»»
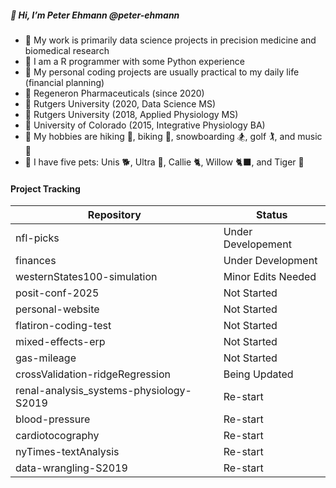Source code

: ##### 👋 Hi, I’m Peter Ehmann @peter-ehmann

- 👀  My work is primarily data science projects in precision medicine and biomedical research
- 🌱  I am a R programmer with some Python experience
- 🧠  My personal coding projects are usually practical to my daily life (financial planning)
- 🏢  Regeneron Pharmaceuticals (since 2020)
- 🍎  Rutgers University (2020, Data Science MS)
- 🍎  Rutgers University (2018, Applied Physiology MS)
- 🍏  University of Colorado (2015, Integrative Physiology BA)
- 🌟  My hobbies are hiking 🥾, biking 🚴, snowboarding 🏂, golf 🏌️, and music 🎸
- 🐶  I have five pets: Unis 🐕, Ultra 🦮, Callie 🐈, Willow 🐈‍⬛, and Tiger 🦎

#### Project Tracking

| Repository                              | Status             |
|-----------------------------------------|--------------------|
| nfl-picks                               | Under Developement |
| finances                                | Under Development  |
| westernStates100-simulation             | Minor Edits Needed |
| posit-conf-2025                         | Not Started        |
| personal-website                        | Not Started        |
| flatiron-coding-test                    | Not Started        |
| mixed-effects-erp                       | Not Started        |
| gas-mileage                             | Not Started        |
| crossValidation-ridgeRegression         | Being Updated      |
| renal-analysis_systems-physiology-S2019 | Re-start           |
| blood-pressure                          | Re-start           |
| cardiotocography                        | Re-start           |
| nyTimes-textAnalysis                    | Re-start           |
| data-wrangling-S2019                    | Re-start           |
««
»»
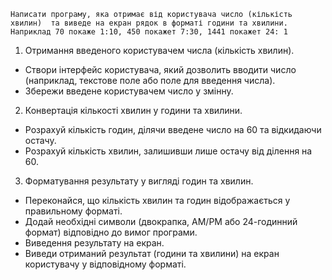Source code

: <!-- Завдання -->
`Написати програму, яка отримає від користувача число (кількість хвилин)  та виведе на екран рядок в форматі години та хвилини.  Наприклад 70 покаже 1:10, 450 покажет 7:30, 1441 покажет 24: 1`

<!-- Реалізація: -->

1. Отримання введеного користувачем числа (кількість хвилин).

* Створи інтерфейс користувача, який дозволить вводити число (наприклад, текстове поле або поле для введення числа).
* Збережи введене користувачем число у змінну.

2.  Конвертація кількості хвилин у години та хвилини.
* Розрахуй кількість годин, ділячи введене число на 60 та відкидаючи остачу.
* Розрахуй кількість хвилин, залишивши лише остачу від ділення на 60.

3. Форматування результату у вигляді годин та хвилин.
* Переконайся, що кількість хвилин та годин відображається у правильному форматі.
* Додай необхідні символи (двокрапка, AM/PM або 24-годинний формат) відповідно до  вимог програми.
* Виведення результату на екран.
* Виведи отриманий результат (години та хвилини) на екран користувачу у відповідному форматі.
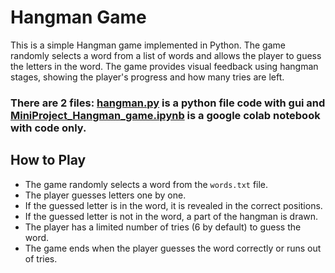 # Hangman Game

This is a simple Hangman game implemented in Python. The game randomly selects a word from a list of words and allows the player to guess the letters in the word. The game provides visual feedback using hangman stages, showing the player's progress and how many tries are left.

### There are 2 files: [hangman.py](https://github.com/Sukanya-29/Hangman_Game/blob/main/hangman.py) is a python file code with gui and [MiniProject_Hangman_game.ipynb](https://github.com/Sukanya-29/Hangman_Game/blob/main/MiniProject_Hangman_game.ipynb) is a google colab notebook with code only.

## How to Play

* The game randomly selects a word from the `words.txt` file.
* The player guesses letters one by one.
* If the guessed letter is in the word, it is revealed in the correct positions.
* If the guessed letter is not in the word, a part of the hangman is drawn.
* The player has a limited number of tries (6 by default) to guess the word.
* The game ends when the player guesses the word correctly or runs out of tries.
««
# REQUIRED ACTION
Say how many lines of the material contain the word "from". Add nothing to the number.

# REPLY
2